Last year, Venezuela had also suspended the military mission that the US had kept within Fuerte Tiuna, the main military garrison in the capital. Chavez accused the US officers of being CIA agents and there is suspicion that they participated in the failed military coup against Chavez on April 11, 2002. The first place Chavez was taken after being deposed by reactionary military officers was precisely the Fuerte Tiuna barracks.

In the same programme Chavez explained that the desperation of the US in relation to Venezuela is because of its oil. The “United States want to continue to get hold of that oil, but it is now ours (…) and it is being used for the welfare of all Venezuelans, and not of a privileged minority” he added.

A video of the US organised Bay of Pigs invasion in Cuba in 1961 was shown during the weekly programme. President Chavez said that a similar strategy had been planned in relation to the 100 Colombian paramilitaries arrested on a ranch in El Hatillo, near the capital Caracas, in May 2004. Chavez also announced that a US military officer had been found taking pictures of the Command of the Armoured Army Brigade in Maracay, and a number of US citizens, who later identified themselves as journalists, had been found taking pictures of the El Palito refinery in Moron. He warned that “if any officer of the US military repeats these kind of activities again, they are going to be arrested and tried in Venezuela.”
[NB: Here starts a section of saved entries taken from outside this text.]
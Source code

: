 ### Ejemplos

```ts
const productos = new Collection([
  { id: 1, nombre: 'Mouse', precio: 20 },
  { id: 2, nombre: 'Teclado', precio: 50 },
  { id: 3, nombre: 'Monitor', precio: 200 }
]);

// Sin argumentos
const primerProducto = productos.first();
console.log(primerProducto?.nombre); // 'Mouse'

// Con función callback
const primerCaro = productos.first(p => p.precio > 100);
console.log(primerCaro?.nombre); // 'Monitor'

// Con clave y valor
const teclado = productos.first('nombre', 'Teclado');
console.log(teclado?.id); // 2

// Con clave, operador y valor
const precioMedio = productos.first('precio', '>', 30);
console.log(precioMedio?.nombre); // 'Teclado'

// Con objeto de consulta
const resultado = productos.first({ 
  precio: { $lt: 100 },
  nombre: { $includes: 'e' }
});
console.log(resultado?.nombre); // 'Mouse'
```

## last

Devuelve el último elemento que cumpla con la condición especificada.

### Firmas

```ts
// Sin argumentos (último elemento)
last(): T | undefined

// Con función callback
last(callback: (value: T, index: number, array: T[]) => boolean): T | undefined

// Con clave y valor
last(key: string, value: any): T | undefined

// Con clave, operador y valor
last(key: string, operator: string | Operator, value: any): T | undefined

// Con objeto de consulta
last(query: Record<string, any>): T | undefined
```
To combat these threats, Chavez argued, it is necessary to organise the reserve forces of the army, which he wants to increase to 2 million people, and to “strengthen the mobilisation of the people … to defend the country in any circumstance”

Since the beginning of the year, the US administration and media have stepped up a belligerent campaign against Venezuela. The democratically elected government of Hugo Chavez has been accused of everything from linking up with North Korea, supplying arms to the Colombian FARC guerrillas, funding the “subversive” MAS in Bolivia, forming an axis of evil with Cuba’s Castro, starting an arms race in Latin America, to harbouring Al-Qaeda terrorists.
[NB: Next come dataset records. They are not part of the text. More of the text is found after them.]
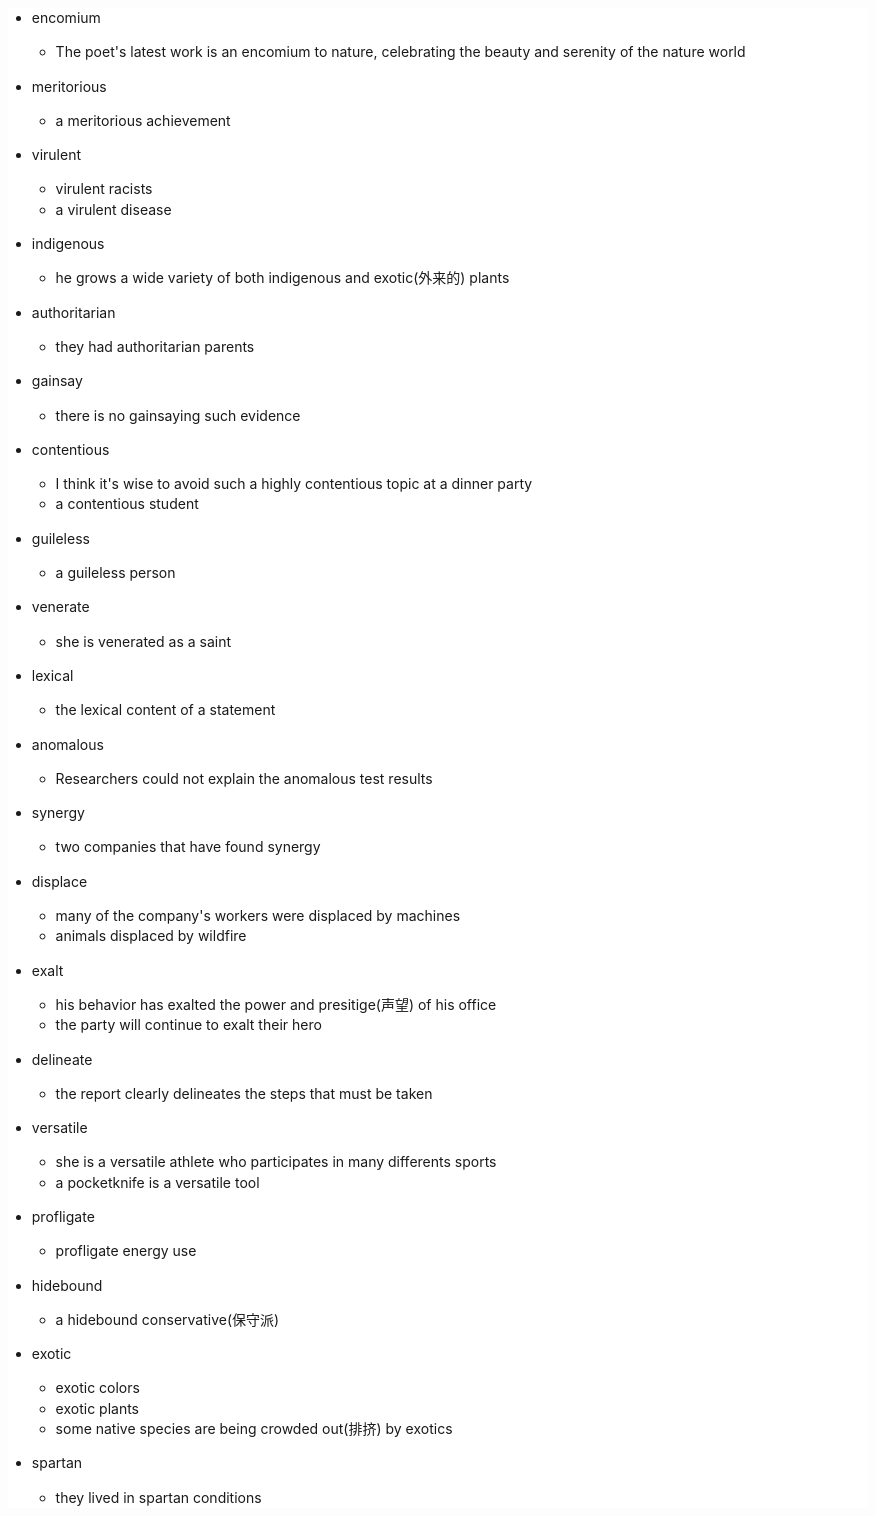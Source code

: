 - encomium
  - The poet's latest work is an encomium to nature, celebrating the beauty and serenity of the nature world
- meritorious
  - a meritorious achievement
- virulent
  - virulent racists
  - a virulent disease
- indigenous
  - he grows a wide variety of both indigenous and exotic(外来的) plants
- authoritarian
  - they had authoritarian parents
- gainsay
  - there is no gainsaying such evidence

- contentious
  - I think it's wise to avoid such a highly contentious topic at a dinner party
  - a contentious student
- guileless
  - a guileless person
- venerate
  - she is venerated as a saint
- lexical
  - the lexical content of a statement
- anomalous
  - Researchers could not explain the anomalous test results

- synergy
  - two companies that have found synergy
- displace
  - many of the company's workers were displaced by machines
  - animals displaced by wildfire
- exalt
  - his behavior has exalted the power and presitige(声望) of his office
  - the party will continue to exalt their hero

- delineate
  - the report clearly delineates the steps that must be taken
- versatile
  - she is a versatile athlete who participates in many differents sports
  - a pocketknife is a versatile tool
- profligate
  - profligate energy use
- hidebound
  - a hidebound conservative(保守派)

- exotic
  - exotic colors
  - exotic plants
  - some native species are being crowded out(排挤) by exotics
- spartan
  - they lived in spartan conditions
On March 13, an article in the Financial Times quoted US Deputy Assistant Secretary for the Western Hemisphere, Roger Pardo-Maurer, who accused Chavez of “picking on the countries whose social fabric is the weakest. In some cases, it’s downright subversion.” This is in fact the key to the belligerent attitude of the US. Translated into plain English, what Roger Pardo-Maurer is saying is that the Venezuelan revolution is seen as an example by the workers and peasants throughout Latin America. The policies of privatisation, de-regulation, the opening up of markets, and the free trade agreements pursued by Washington in the whole of Latin America for the last two decades have plunged these countries into deep economic crises. The number of poor and unemployed have gone up, while multinational companies have plundered these countries’ natural resources.
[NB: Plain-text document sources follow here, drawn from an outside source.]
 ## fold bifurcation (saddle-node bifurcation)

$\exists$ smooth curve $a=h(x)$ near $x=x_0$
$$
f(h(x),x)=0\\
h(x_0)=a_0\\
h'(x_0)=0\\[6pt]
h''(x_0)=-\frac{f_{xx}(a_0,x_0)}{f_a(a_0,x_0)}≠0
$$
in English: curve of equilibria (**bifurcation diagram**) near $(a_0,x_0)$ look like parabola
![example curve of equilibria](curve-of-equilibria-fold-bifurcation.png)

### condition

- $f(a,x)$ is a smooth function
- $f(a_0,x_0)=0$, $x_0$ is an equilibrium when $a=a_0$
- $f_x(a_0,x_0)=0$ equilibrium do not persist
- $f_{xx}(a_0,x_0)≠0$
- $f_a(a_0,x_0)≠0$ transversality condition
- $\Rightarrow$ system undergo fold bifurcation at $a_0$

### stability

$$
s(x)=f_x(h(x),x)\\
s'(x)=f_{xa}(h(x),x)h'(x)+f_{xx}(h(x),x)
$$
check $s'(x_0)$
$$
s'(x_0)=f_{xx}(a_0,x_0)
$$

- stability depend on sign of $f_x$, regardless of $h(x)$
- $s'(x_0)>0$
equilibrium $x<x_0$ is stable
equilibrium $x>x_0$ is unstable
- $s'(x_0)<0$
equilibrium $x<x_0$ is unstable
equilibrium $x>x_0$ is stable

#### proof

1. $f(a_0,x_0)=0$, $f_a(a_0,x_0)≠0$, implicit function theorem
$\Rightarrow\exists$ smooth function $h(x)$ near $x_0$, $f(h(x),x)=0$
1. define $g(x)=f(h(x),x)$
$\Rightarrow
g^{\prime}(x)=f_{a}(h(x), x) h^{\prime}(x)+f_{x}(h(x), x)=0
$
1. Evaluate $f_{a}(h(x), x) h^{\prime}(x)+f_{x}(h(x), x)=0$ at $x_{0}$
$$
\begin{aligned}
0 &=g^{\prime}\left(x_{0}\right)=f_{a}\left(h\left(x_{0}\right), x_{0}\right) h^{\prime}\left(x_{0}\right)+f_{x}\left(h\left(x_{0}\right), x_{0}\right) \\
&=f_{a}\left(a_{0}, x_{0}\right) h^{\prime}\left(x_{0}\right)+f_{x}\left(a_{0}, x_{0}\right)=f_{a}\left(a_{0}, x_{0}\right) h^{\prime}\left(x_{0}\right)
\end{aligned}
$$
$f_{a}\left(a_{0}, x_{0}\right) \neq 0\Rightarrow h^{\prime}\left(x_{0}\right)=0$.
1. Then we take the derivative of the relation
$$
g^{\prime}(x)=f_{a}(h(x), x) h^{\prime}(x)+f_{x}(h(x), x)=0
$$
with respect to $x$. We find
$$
The policies of the Chavez government of opposing privatization, using large amounts of the country’s oil revenues, his stance against the policies of US imperialism and the Free Trade Area of the Americas, are obviously seen as an alternative. Furthermore the Bolivarian revolution in Venezuela has proven that the diktats of Washington can be defied and that the attempts of the oligarchy and imperialism to put an end to this defiance can be overcome through mass mobilisation. Venezuela is indeed a very “dangerous” example from the point of view of the White House. For them, anything that threatens the rule of big business is “downright subversion”.

Many in the current US administration know a lot about “subversion”. Rogelio “Roger” Pardo-Maurer himself was the political officer in the Washington office of the Nicaraguan contras from 1986 to 1989. Other prominent figures in the US administration are also well versed in “subversion”, having been involved in the counter-insurgency operations in Central America in the 1980s (Elliot Abrams, Otto Reich, John Negroponte, Roger Noriega, etc). Several of them also met the Venezuelan April 2002 coup organizers in Washington in the weeks prior to the “subversive” ousting of Chavez. As for “picking on weak countries” Roger Pardo-Maurer, Otto Reich, and other US officials, intervened directly in El Salvador last year to prevent a victory of the left-wing FMLN in the elections. They hinted that this would put at risk the remittances of Salvadorian immigrants in the US (one of the country’s main sources of income). The FMLN lost the election by a very small margin.

President Chavez and the Bolivarian revolutionary movement are right to take measures to defend themselves from the threat of intervention by the US. To act in any other way, taking into account the long history of US participating in the crushing of revolutionary movements in Latin America, would be downright irresponsible.